CALM-pytorch icon indicating copy to clipboard operation
CALM-pytorch copied to clipboard

Possible to load huggingface's pretrained models in anchor_llm & augment_llm?

Open prashantkodali opened this issue 1 year ago • 5 comments

In the code-snippet below, is it possible to load Decoder/Encoder with pre-trained models from huggingface hub?

augment_llm = TransformerWrapper(
    num_tokens = 20000,
    max_seq_len = 1024,
    attn_layers = Decoder(
        dim = 512,
        depth = 12,
        heads = 8
    )
)

anchor_llm = TransformerWrapper(
    num_tokens = 20000,
    max_seq_len = 1024,
    attn_layers = Decoder(
        dim = 512,
        depth = 2,
        heads = 8
    )
)

prashantkodali avatar Mar 25 '24 10:03 prashantkodali

hi, do you solve the problem?

Mangoho avatar May 19 '24 17:05 Mangoho

@lucidrains any solution for this issue?

OmarMohammed88 avatar Jun 04 '24 03:06 OmarMohammed88

@prashantkodali do you find any solutions?

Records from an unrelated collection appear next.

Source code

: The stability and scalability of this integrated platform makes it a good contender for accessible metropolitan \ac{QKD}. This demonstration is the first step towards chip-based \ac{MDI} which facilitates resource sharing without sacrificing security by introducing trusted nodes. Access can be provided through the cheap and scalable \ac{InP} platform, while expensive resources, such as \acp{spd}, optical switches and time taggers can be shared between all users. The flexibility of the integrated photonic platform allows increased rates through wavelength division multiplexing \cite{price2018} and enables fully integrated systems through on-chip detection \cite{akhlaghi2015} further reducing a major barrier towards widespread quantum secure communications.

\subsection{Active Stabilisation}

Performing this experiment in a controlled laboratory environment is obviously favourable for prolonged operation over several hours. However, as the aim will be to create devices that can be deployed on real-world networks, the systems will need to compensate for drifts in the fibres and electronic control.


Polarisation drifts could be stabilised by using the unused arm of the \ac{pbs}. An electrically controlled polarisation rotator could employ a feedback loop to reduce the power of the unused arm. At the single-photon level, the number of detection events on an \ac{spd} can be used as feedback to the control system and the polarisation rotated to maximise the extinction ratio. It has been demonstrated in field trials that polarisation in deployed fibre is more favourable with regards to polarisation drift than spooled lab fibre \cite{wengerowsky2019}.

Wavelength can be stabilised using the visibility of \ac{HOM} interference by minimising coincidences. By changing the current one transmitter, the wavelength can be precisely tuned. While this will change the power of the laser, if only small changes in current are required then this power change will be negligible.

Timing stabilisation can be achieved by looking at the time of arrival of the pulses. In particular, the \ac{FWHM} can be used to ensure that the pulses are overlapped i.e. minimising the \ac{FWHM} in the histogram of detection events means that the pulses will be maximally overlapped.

LitterBrother-Xiao avatar Oct 07 '24 09:10 LitterBrother-Xiao

Hello @LitterBrother-Xiao - I implemented this a while back - specific to Encoder based models. I used PyTorch's forward hooks to implement the idea.

The approach didn't work for me - i didnt clean and upload the code - but can share it if it helps you.

Also, authors of the paper released the codebase a couple of months back - https://github.com/google-deepmind/calm. Hope this helps.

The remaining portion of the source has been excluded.